Les députés se sont penchés jeudi sur le levier de cette agro-écologie, les « groupements d'intérêt économique et environnemental » (GIEE), sorte de label qui doit permettre à des agriculteurs se regroupant de bénéficier d'aides de manière préférentielle ou majorée. Cette mesure phare du projet de loi a été saluée comme la « voie du futur » (PS) et une « avancée concrète » (Front de gauche) permettant d'« inverser les courbes du déclin agricole français » (radicaux de gauche). Ces groupements doivent « favoriser les circuits courts » de distribution, a aussi fait valoir la radicale de gauche Dominique Orliac, critiquant « les pommes du Chili » servies même « dans les restaurants de l'Assemblée ».

Pour sa part, l'UDI a demandé de la vigilance sur la distribution des aides publiques. Mais là encore, pour l'UMP, « la priorité c'est bien la compétitivité, la simplification, l'allègement des charges » et « pas de faire des kolkhozes écologistes », a lancé pour le groupe Jean-Louis Costes.

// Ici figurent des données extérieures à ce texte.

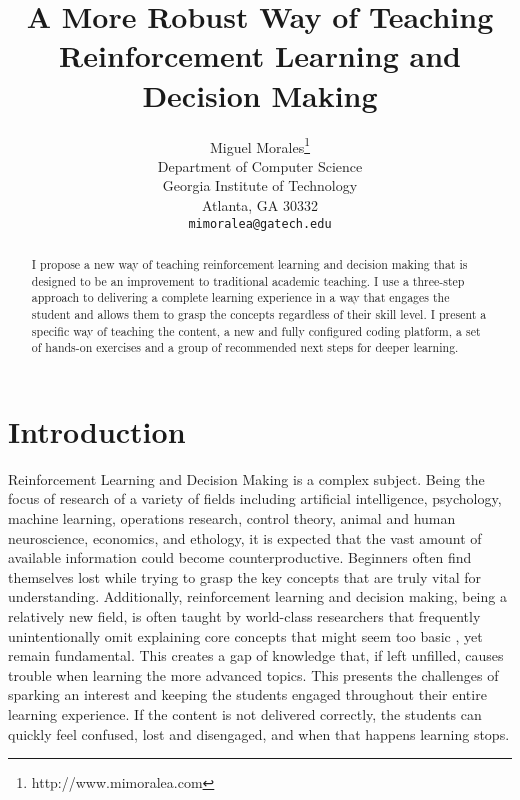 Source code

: \documentclass[11pt]{article} %
\title{A More Robust Way of Teaching Reinforcement Learning and Decision Making}
\author{
Miguel Morales\thanks{http://www.mimoralea.com} \\
Department of Computer Science \\
Georgia Institute of Technology \\
Atlanta, GA 30332 \\
\texttt{mimoralea@gatech.edu} \\
}
\begin{document}
\maketitle

\begin{abstract}
  I propose a new way of teaching reinforcement learning and decision making
  that is designed to be an improvement to traditional academic teaching. I use
  a three-step approach to delivering a complete learning experience in a
  way that engages the student and allows them to grasp the concepts regardless
  of their skill level. I present a specific way of teaching the content, a
  new and fully configured coding platform, a set of hands-on exercises and
  a group of recommended next steps for deeper learning.
\end{abstract}



\startmain %

\section{Introduction}

Reinforcement Learning and Decision Making is a complex subject. Being the
focus of research of a variety of fields including artificial intelligence,
psychology, machine learning, operations research, control theory, animal
and human neuroscience, economics, and ethology, it is expected that the
vast amount of available information could become counterproductive.
Beginners often find themselves lost while trying to grasp the key concepts
that are truly vital for understanding. Additionally, reinforcement learning
and decision making, being a relatively new field, is often taught by
world-class researchers that frequently unintentionally omit explaining
core concepts that might seem too basic \cite{gapranda}, yet remain
fundamental. This creates a gap of knowledge that, if left unfilled, causes
trouble when learning the more advanced topics. This presents the challenges of sparking an
interest and keeping the students engaged throughout their entire learning experience. If the
content is not delivered correctly, the students can quickly feel confused, lost and
disengaged, and when that happens learning stops.
\end{document}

En ce jour où François Hollande appelait à intensifier le « choc de simplification » en France, son collègue UMP Martial Saddier a ironisé sur Stéphane Le Foll, « un des ministres les plus proches du président », allant selon lui en sens inverse avec son dispositif des GIEE. « Vous avez déjà perdu le combat idéologique, vous êtes en retard sur le terrain », leur a rétorqué le rapporteur socialiste Germinal Peiro, s'appuyant sur les 469 réponses à un appel à projets préfigurant les GIEE, dont 103 ont été sélectionnés, représentant quelque 3.500 agriculteurs.

Le projet de loi, qui sera voté solennellement mardi, contient aussi des dispositions pour encadrer davantage l'usage des antibiotiques dans les élevages et des produits phytosanitaires dans les champs.